Functional categories that were significantly enriched for differentially expressed (DE) genes at 11, 21 and 40 days post-oviposition (dpov), as well as groups enriched in DE genes throughout all three time periods (‘DE throughout’)
Functional categories that were significantly enriched for differentially expressed (DE) genes at 11, 21 and 40 days post-oviposition (dpov), as well as groups enriched in DE genes throughout all three time periods (‘DE throughout’)
Fig. 3.

Multi-dimensional scaling plot representing distances between expression profiles of each library across photoperiod treatments and development times (see Materials and methods for details). D and ND represent diapause-inducing photoperiods and non-diapause-inducing photoperiods, respectively; 11, 21 and 40 dpov refer to pharate larval collection at 11, 21 or 40 days post-oviposition.

Fig. 3.

Multi-dimensional scaling plot representing distances between expression profiles of each library across photoperiod treatments and development times (see Materials and methods for details). D and ND represent diapause-inducing photoperiods and non-diapause-inducing photoperiods, respectively; 11, 21 and 40 dpov refer to pharate larval collection at 11, 21 or 40 days post-oviposition.

We visualized gene expression of all DE genes to identify trends in their expression convergence over time. Heat maps of standardized expression scores suggested that change in expression over time is driven by change during diapause, not quiescence (Fig. 4). To determine whether the decrease in the number of DE genes over time was driven more by change in ND or D expression, we asked whether the coefficient of variation (CV) in gene expression across time periods differed between D and ND genes. D genes had higher CVs that differed significantly from ND genes (paired Wilcoxon-rank-sum test, P<2.2e–16; ND, mean CV=0.357, D, mean CV=0.453), indicating that gene expression change over time occurs more in D rather than in ND pharate larvae.
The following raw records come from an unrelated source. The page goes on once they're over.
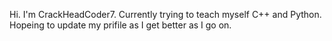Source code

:Hi.
I'm CrackHeadCoder7.
Currently trying to teach myself C++ and Python.
Hopeing to update my prifile as I get better as I go on.

<!---
CrackHeadCoder7/CrackHeadCoder7 is a ✨ special ✨ repository because its `README.md` (this file) appears on your GitHub profile.
You can click the Preview link to take a look at your changes.
--->
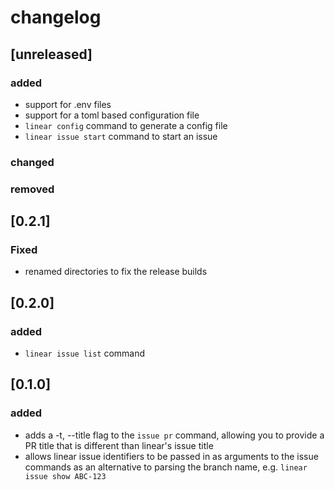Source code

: # changelog

## [unreleased]

### added

- support for .env files
- support for a toml based configuration file
- `linear config` command to generate a config file
- `linear issue start` command to start an issue

### changed

### removed

## [0.2.1]

### Fixed

- renamed directories to fix the release builds

## [0.2.0]

### added

- `linear issue list` command

## [0.1.0]

### added

- adds a -t, --title flag to the `issue pr` command, allowing you to provide a
  PR title that is different than linear's issue title
- allows linear issue identifiers to be passed in as arguments to the issue
  commands as an alternative to parsing the branch name, e.g.
  `linear issue show ABC-123`
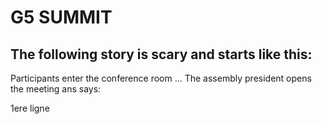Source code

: # G5 SUMMIT

## The following story is scary and starts like this:
Participants enter the conference room ...
The assembly president opens the meeting ans says:

1ere ligne
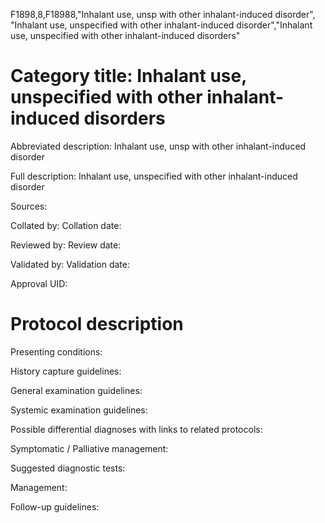 F1898,8,F18988,"Inhalant use, unsp with other inhalant-induced disorder", "Inhalant use, unspecified with other inhalant-induced disorder","Inhalant use, unspecified with other inhalant-induced disorders"
# Category title: Inhalant use, unspecified with other inhalant-induced disorders

Abbreviated description: Inhalant use, unsp with other inhalant-induced disorder

Full description: Inhalant use, unspecified with other inhalant-induced disorder

Sources:

Collated by:
Collation date:

Reviewed by:
Review date:

Validated by:
Validation date:

Approval UID:

# Protocol description

Presenting conditions:

History capture guidelines:

General examination guidelines:

Systemic examination guidelines:

Possible differential diagnoses with links to related protocols:

Symptomatic / Palliative management:

Suggested diagnostic tests:

Management:

Follow-up guidelines:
Gene Ontology and Kegg pathway enrichment analyses

The enrichment analyses overwhelmingly point to differential regulation of metabolic processes as a key distinction between diapause and quiescence in A. albopictus. The number of enriched processes decreased over time, reflecting the decreasing number of DE genes at each time point (Table 1). In addition, these categories converged in function: the category ‘lipid metabolism’ remained enriched across time periods, and was the only enriched category remaining at 40 dpov. We describe the categories at individual time points below.

Fig. 4.

Heat maps of A. albopictus differentially expressed genes at 11, 21 and 40 days post-oviposition (dpov) from first-instar larvae generated from females reared under diapause-inducing (D) and non-diapause-inducing (ND) photoperiods. Expression values are depicted as Z-standardized scores for each gene, where blue represents low expression and yellow represents high expression.

Fig. 4.

Heat maps of A. albopictus differentially expressed genes at 11, 21 and 40 days post-oviposition (dpov) from first-instar larvae generated from females reared under diapause-inducing (D) and non-diapause-inducing (ND) photoperiods. Expression values are depicted as Z-standardized scores for each gene, where blue represents low expression and yellow represents high expression.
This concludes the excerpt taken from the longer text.